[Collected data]
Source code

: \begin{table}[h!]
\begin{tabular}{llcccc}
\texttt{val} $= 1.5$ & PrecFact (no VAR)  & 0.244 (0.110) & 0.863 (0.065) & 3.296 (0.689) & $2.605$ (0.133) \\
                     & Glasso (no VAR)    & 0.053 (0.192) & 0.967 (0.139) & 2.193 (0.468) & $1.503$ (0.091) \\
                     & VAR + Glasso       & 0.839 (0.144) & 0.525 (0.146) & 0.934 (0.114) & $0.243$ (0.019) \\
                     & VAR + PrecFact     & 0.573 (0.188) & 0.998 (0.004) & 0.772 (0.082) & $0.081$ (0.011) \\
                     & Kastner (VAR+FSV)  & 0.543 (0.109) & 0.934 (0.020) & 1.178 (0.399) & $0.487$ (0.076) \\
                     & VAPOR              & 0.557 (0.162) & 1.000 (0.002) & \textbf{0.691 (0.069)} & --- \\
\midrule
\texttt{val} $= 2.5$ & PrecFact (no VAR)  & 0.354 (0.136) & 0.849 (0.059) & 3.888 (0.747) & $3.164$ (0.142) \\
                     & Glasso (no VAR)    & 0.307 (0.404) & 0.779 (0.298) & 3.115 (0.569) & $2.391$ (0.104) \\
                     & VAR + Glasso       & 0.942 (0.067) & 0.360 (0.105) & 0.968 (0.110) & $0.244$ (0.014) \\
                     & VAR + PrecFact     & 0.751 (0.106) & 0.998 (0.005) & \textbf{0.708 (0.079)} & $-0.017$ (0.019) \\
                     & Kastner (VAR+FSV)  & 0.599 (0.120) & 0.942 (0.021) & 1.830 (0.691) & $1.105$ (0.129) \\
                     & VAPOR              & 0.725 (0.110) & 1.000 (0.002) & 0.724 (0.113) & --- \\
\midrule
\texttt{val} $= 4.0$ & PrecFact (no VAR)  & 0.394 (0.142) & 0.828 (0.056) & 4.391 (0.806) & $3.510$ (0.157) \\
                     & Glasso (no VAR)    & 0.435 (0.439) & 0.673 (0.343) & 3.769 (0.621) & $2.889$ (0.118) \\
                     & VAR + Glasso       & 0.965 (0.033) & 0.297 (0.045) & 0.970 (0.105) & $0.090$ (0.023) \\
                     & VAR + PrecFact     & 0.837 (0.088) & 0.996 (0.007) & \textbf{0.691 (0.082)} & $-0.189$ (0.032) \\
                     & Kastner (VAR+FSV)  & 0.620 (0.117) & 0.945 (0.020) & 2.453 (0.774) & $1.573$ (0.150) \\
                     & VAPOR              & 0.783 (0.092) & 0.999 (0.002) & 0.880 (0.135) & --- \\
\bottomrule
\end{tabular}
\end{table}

→ What you should do
Where a line of the records has the string "texttt", return that line.

→ Result below
\texttt{val} $= 1.5$ & PrecFact (no VAR)  & 0.244 (0.110) & 0.863 (0.065) & 3.296 (0.689) & $2.605$ (0.133) \\
\texttt{val} $= 2.5$ & PrecFact (no VAR)  & 0.354 (0.136) & 0.849 (0.059) & 3.888 (0.747) & $3.164$ (0.142) \\
\texttt{val} $= 4.0$ & PrecFact (no VAR)  & 0.394 (0.142) & 0.828 (0.056) & 4.391 (0.806) & $3.510$ (0.157) \\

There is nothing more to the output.